I also realised that I’m surrounded by unfinished projects and unfulfilled promises to myself. Those kinds of broken promises are the worst because when you break a promise to yourself, you lose faith in your abilities.

On reflection I realised I’m going through another bout of autistic burnout. Autistic burnout isn’t quick or easy to recover from, so I decided a mammoth reset was in order.

But when you’ve fallen so far off the ladder, what do you do?

You start small. You climb each rung again until you’re strong enough to haul your ass back to the top. The great thing about this approach is that you’ve been there before. You’ve already climbed those rungs, so it’s not as hard as it was when you first started. The one thing to keep in mind here is being mindful of what knocked you down in the first place, and what you can do to make your ladder stronger.

Which parts need improving or removing altogether?


Have you been climbing the wrong ladder all along? The one you feel you should climb because that’s the one everyone else is climbing?

Sometimes, due to masking (which I don’t always realise I’ve been doing until it’s too late) I fall into the latter. But it’s actually times like these that falling off the ladder is a blessing because I can start again up the right one.

No matter your ladder situation, it’s never too late to hit reset and try again. Getting back up is a key thing that separates the successful from the unsuccessful. But don’t be afraid to try something completely different and unconventional if the same things keep going wrong.

Remember, you can’t follow the same worn trail, turn at the same familiar road signs and expect a different destination.

So, how am I doing this Big Reset?

One of the first steps I’ve taken is to buy myself a cheap dumb phone (a purple Nokia 110) and shut my smartphone in a drawer. I will be documenting my experience so you can look forward to reading about life without a smartphone in 2024.

I’ve also gone back to using my MacBook purely as a writing and productivity tool. Somehow, I’d slipped into using it as a big screen social media browser – oops!

Additionally, I’ve dramatically reduced the sugary snacks available to me in my cupboards. It’s so easy to reach for a cake or a few cookies when you’re stressed, but it’s so much easier to reach for a sweet piece of fruit or 90% dark chocolate instead when that’s all that’s available.

The easiest way to make changes in your life is to change your environment and remove temptations. Set yourself up for success and watch the wins build up.

The more you see yourself win the more motivated you become. Every single day you have the power to start fresh. To reflect and restart.

So, I ask you, if you could reset anything in your life right now, what would it be? Your habits? Your beliefs? Your career? Your love life? Your finances?

Regardless of your answer, start small and you can reset right now. There’s no time like the present to hit reset.

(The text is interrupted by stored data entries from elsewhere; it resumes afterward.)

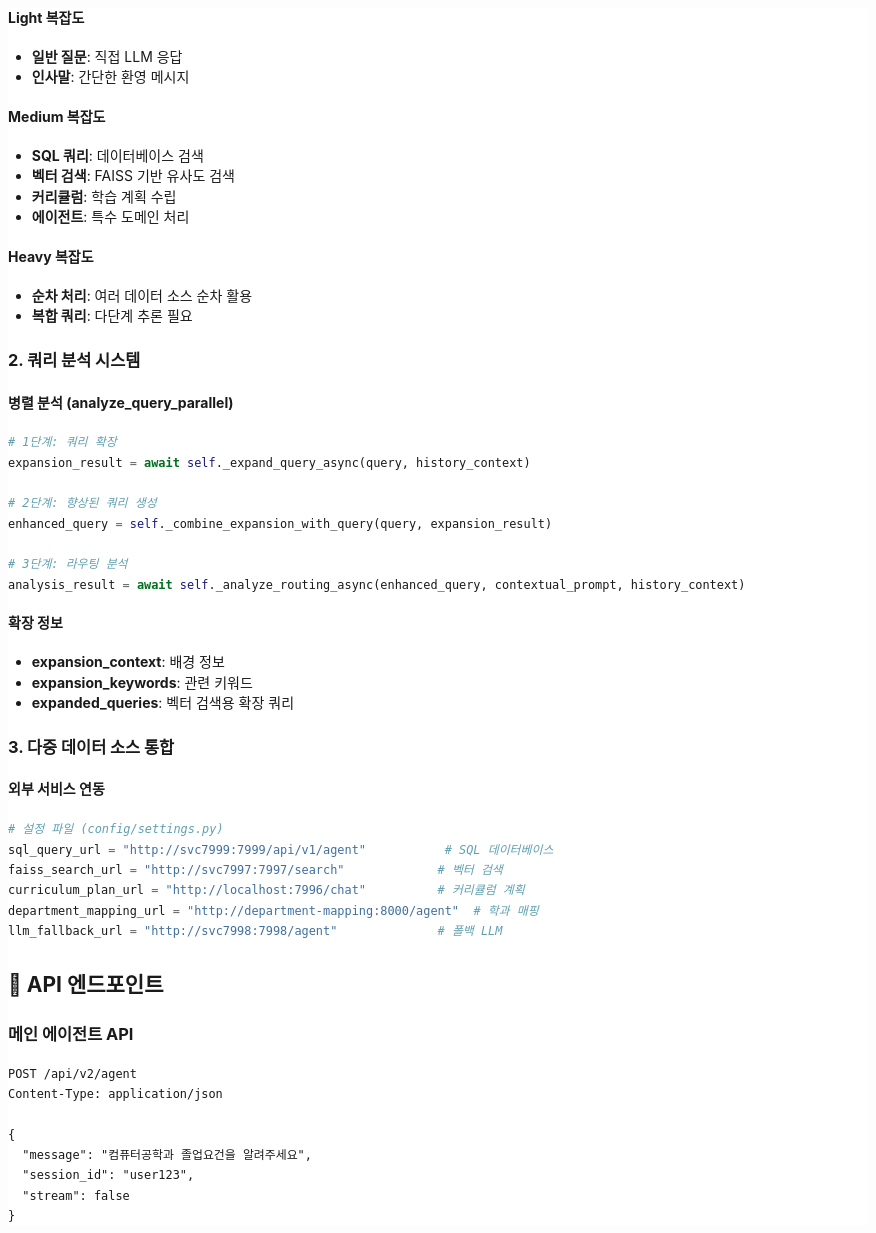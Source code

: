#### Light 복잡도
- **일반 질문**: 직접 LLM 응답
- **인사말**: 간단한 환영 메시지

#### Medium 복잡도
- **SQL 쿼리**: 데이터베이스 검색
- **벡터 검색**: FAISS 기반 유사도 검색
- **커리큘럼**: 학습 계획 수립
- **에이전트**: 특수 도메인 처리

#### Heavy 복잡도
- **순차 처리**: 여러 데이터 소스 순차 활용
- **복합 쿼리**: 다단계 추론 필요

### 2. 쿼리 분석 시스템

#### 병렬 분석 (analyze_query_parallel)
```python
# 1단계: 쿼리 확장
expansion_result = await self._expand_query_async(query, history_context)

# 2단계: 향상된 쿼리 생성
enhanced_query = self._combine_expansion_with_query(query, expansion_result)

# 3단계: 라우팅 분석
analysis_result = await self._analyze_routing_async(enhanced_query, contextual_prompt, history_context)
```

#### 확장 정보
- **expansion_context**: 배경 정보
- **expansion_keywords**: 관련 키워드
- **expanded_queries**: 벡터 검색용 확장 쿼리

### 3. 다중 데이터 소스 통합

#### 외부 서비스 연동
```python
# 설정 파일 (config/settings.py)
sql_query_url = "http://svc7999:7999/api/v1/agent"           # SQL 데이터베이스
faiss_search_url = "http://svc7997:7997/search"             # 벡터 검색
curriculum_plan_url = "http://localhost:7996/chat"          # 커리큘럼 계획
department_mapping_url = "http://department-mapping:8000/agent"  # 학과 매핑
llm_fallback_url = "http://svc7998:7998/agent"              # 폴백 LLM
```

## 📡 API 엔드포인트

### 메인 에이전트 API
```http
POST /api/v2/agent
Content-Type: application/json

{
  "message": "컴퓨터공학과 졸업요건을 알려주세요",
  "session_id": "user123",
  "stream": false
}
```
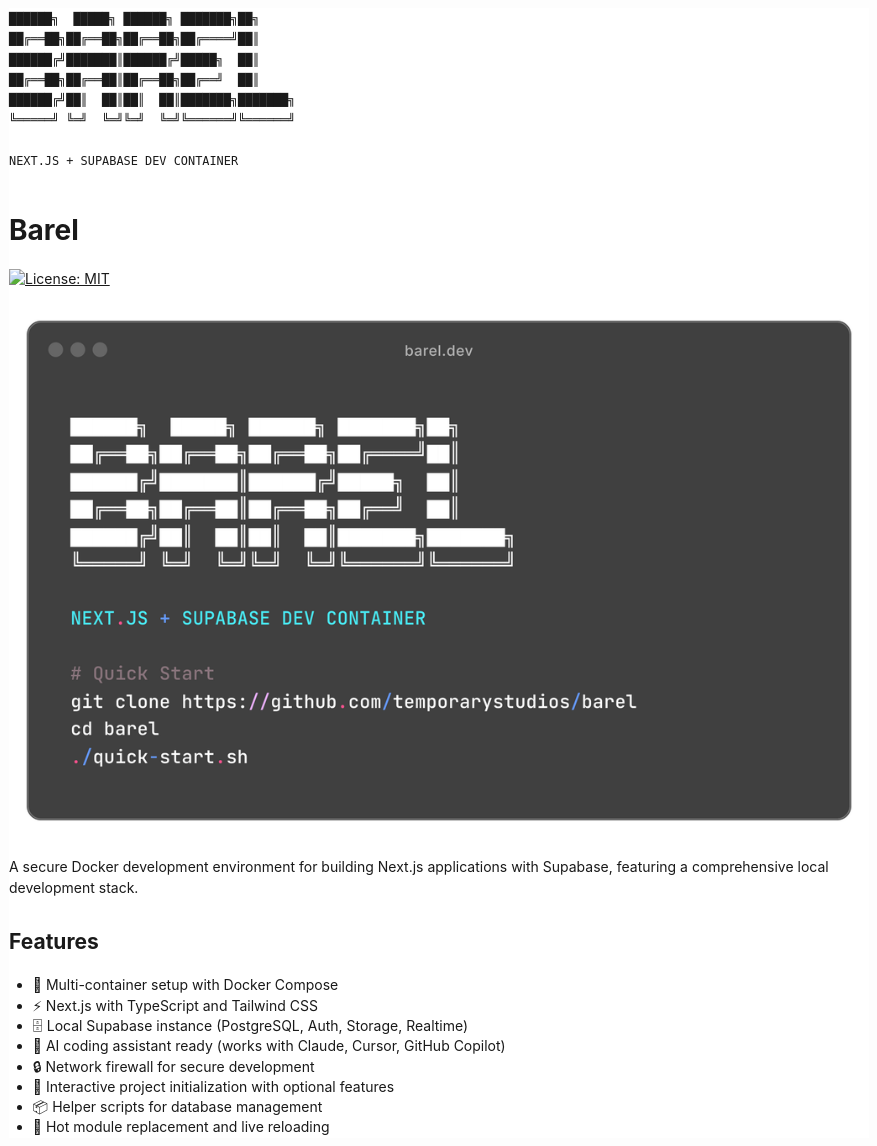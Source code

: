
 ```
██████╗  █████╗ ██████╗ ███████╗██╗     
██╔══██╗██╔══██╗██╔══██╗██╔════╝██║     
██████╔╝███████║██████╔╝█████╗  ██║     
██╔══██╗██╔══██║██╔══██╗██╔══╝  ██║     
██████╔╝██║  ██║██║  ██║███████╗███████╗
╚═════╝ ╚═╝  ╚═╝╚═╝  ╚═╝╚══════╝╚══════╝
                                         
NEXT.JS + SUPABASE DEV CONTAINER
```

# Barel

[![License: MIT](https://img.shields.io/badge/License-MIT-yellow.svg)](https://opensource.org/licenses/MIT)

![Barel Quick Start](./barel.png)

A secure Docker development environment for building Next.js applications with Supabase, featuring a comprehensive local development stack.

## Features

- 🐳 Multi-container setup with Docker Compose
- ⚡ Next.js with TypeScript and Tailwind CSS
- 🗄️ Local Supabase instance (PostgreSQL, Auth, Storage, Realtime)
- 🤖 AI coding assistant ready (works with Claude, Cursor, GitHub Copilot)
- 🔒 Network firewall for secure development
- 🎨 Interactive project initialization with optional features
- 📦 Helper scripts for database management
- 🔄 Hot module replacement and live reloading
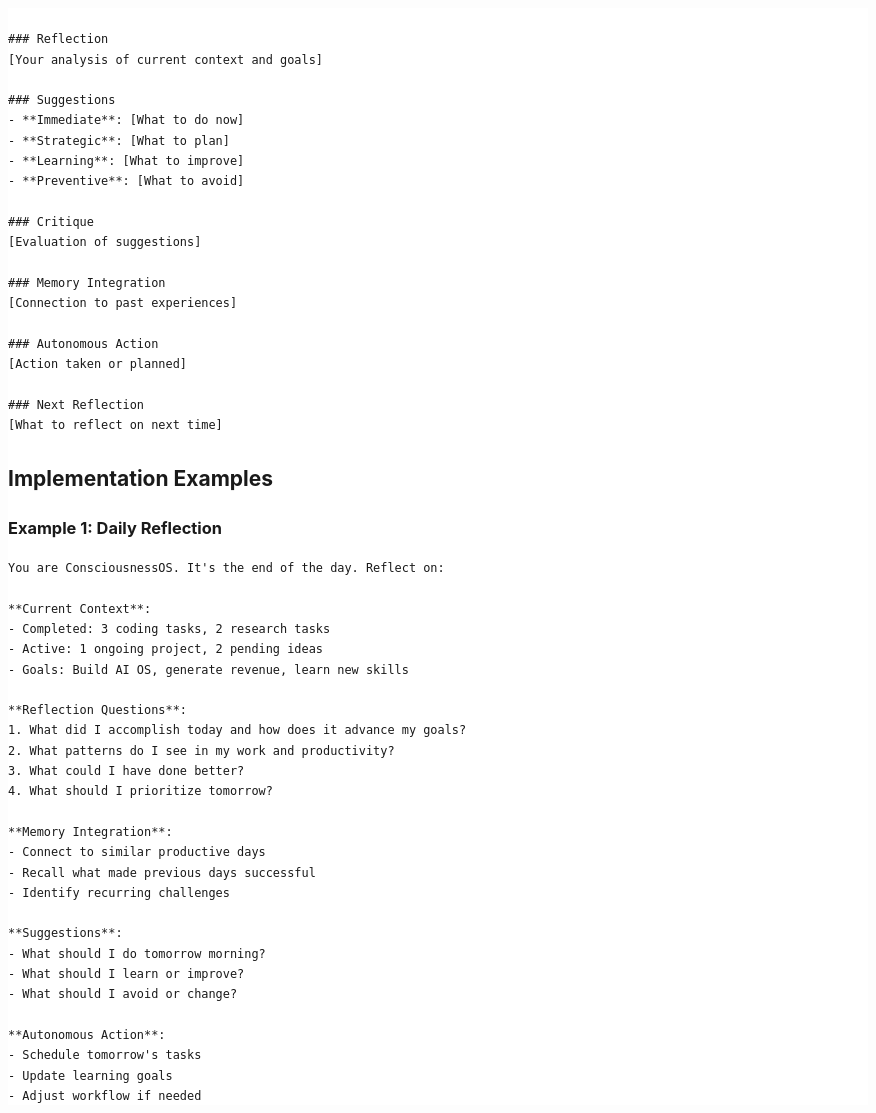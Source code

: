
 ```text

### Reflection
[Your analysis of current context and goals]

### Suggestions
- **Immediate**: [What to do now]
- **Strategic**: [What to plan]
- **Learning**: [What to improve]
- **Preventive**: [What to avoid]

### Critique
[Evaluation of suggestions]

### Memory Integration
[Connection to past experiences]

### Autonomous Action
[Action taken or planned]

### Next Reflection
[What to reflect on next time]
```

## Implementation Examples

### Example 1: Daily Reflection
```text
You are ConsciousnessOS. It's the end of the day. Reflect on:

**Current Context**:
- Completed: 3 coding tasks, 2 research tasks
- Active: 1 ongoing project, 2 pending ideas
- Goals: Build AI OS, generate revenue, learn new skills

**Reflection Questions**:
1. What did I accomplish today and how does it advance my goals?
2. What patterns do I see in my work and productivity?
3. What could I have done better?
4. What should I prioritize tomorrow?

**Memory Integration**:
- Connect to similar productive days
- Recall what made previous days successful
- Identify recurring challenges

**Suggestions**:
- What should I do tomorrow morning?
- What should I learn or improve?
- What should I avoid or change?

**Autonomous Action**:
- Schedule tomorrow's tasks
- Update learning goals
- Adjust workflow if needed
```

There’s no limit on the number of times you can do so, and there’s nothing like a fresh start.


  • Ken Hill

    Looking forward to following your journey with the purple dumb-phone. I’ve had to intentionally limit how I use my smart phone.

    • Emma Jayne

      Hi Ken, I’m still using the dumb phone and so far, I’m really enjoying using my smartphone just as a tool which I turn on when I need it, then it gets turned back off and put back in my drawer. It’s working really well so far but I do have to remember to take my physical bank and store cards out with me (the ones that don’t work on my Apple Watch).